Thursday, January 17, 2013

Going Through the Change

 I have been thinking often about my friendships; those I have recently developed and my older friendships that are evaporating within the folds of busy and changing lives.

 As I thought about the changes taking place in my life, I was reminded of something the protagonist of  the novel "The Perks of Being a Wallflower" said:

“Things change. And friends leave. Life doesn't stop for anybody.” 


We've all been at this place, and we often wonder what brought about the change in the friendship.

Was it something I did?
Who stopped calling who?
Was it something I said?

Is it just a difference of opinion or a seperation of lives?

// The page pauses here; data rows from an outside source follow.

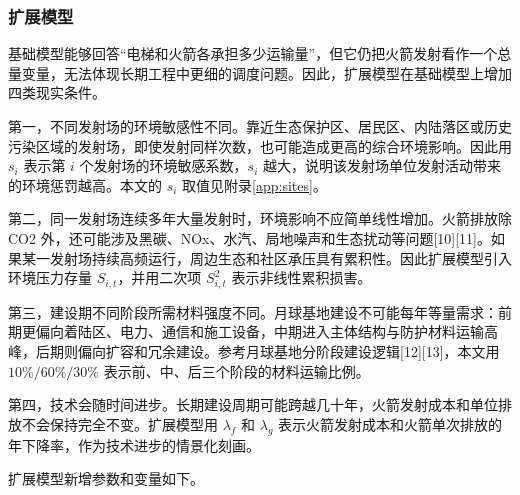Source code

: \documentclass[12pt,a4paper,UTF8]{article}
\begin{document}
\subsubsection{扩展模型}

基础模型能够回答“电梯和火箭各承担多少运输量”，但它仍把火箭发射看作一个总量变量，无法体现长期工程中更细的调度问题。因此，扩展模型在基础模型上增加四类现实条件。

第一，不同发射场的环境敏感性不同。靠近生态保护区、居民区、内陆落区或历史污染区域的发射场，即使发射同样次数，也可能造成更高的综合环境影响。因此用 \(s_i\) 表示第 \(i\) 个发射场的环境敏感系数，\(s_i\) 越大，说明该发射场单位发射活动带来的环境惩罚越高。本文的 \(s_i\) 取值见附录\ref{app:sites}。

第二，同一发射场连续多年大量发射时，环境影响不应简单线性增加。火箭排放除 CO2 外，还可能涉及黑碳、NOx、水汽、局地噪声和生态扰动等问题[10][11]。如果某一发射场持续高频运行，周边生态和社区承压具有累积性。因此扩展模型引入环境压力存量 \(S_{i,t}\)，并用二次项 \(S_{i,t}^2\) 表示非线性累积损害。

第三，建设期不同阶段所需材料强度不同。月球基地建设不可能每年等量需求：前期更偏向着陆区、电力、通信和施工设备，中期进入主体结构与防护材料运输高峰，后期则偏向扩容和冗余建设。参考月球基地分阶段建设逻辑[12][13]，本文用 \(10\%/60\%/30\%\) 表示前、中、后三个阶段的材料运输比例。

第四，技术会随时间进步。长期建设周期可能跨越几十年，火箭发射成本和单位排放不会保持完全不变。扩展模型用 \(\lambda_f\) 和 \(\lambda_g\) 表示火箭发射成本和火箭单次排放的年下降率，作为技术进步的情景化刻画。

扩展模型新增参数和变量如下。
\end{document}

In my case, I think it's a combination. Mostly the seperation of lives- but,  generally a case of "out growing" a friendship.

Long-time friendships are the most difficult to let go of. The kind of friendships that are rooted in notes being passed across classrooms, pinky promises and slumber party antics.

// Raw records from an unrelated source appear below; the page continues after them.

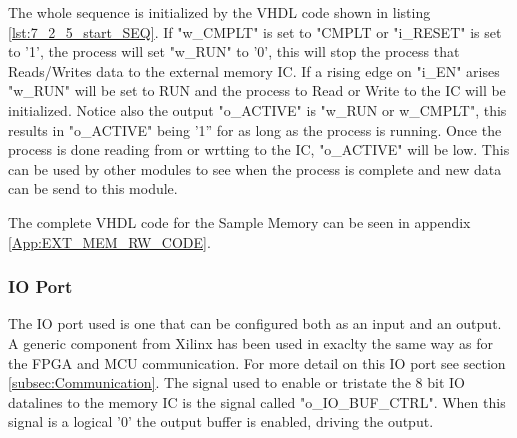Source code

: The whole sequence is initialized by the VHDL code shown in listing \ref{lst:7_2_5_start_SEQ}. If "w\_CMPLT" is set to "CMPLT or "i\_RESET" is set to '1', the process will set "w\_RUN" to '0', this will stop the process that Reads/Writes data to the external memory IC. If a rising edge on "i\_EN" arises "w\_RUN" will be set to RUN and the process to Read or Write to the IC will be initialized. Notice also the output "o\_ACTIVE" is "w\_RUN or w\_CMPLT", this results in "o\_ACTIVE" being '1'' for as long as the process is running. Once the process is done reading from or wrtting to the IC, "o\_ACTIVE" will be low. This can be used by other modules to see when the process is complete and new data can be send to this module.

 

The complete VHDL code for the Sample Memory can be seen in appendix \ref{App:EXT_MEM_RW_CODE}.

\subsubsection{IO Port}
The IO port used is one that can be configured both as an input and an output. A generic component from Xilinx has been used in exaclty the same way as for the FPGA and MCU communication. For more detail on this IO port see section \ref{subsec:Communication}. The signal used to enable or tristate the 8 bit IO datalines to the memory IC is the signal called "o\_IO\_BUF\_CTRL". When this signal is a logical '0' the output buffer is enabled, driving the output.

As much as one would like to retain those friendships as they are, the ever-changing world around us makes it difficult. It is a reality that many people are faced with, and while it is something we all learn to be true...the affirmation of loss is never easy to accept.

Now, don't get me wrong. There are several friendships that have passed through my life in a hurried wave of "Thank God that is over" or "Wow. That bitch is too crazy for color t.v."

However, I have many friendships that I have watched slowly slip through my fingers like grains of sand. Regardless of how tightly my fingers are held together; I am not able to keep it from disappearing.

I have learned blaming myself fixes nothing. Self-blame has actually given me a complex that I may never outgrow. Unfortunately, there is rarely a cure for people who take the blame for things that are not their fault. (I've found chocolate and cupcakes help a lot, though.)

The key is learning that no one is to blame when things like this happen. It isn't a matter of who stopped calling who, or who forgot to return an email.

The key is remembrance and acceptance. Cherish the memories brought to life by your friendship and accept that the world continues to change.

People change; Therefore the friendships they hold with others...change.

Acceptance is a process, but I'm getting there.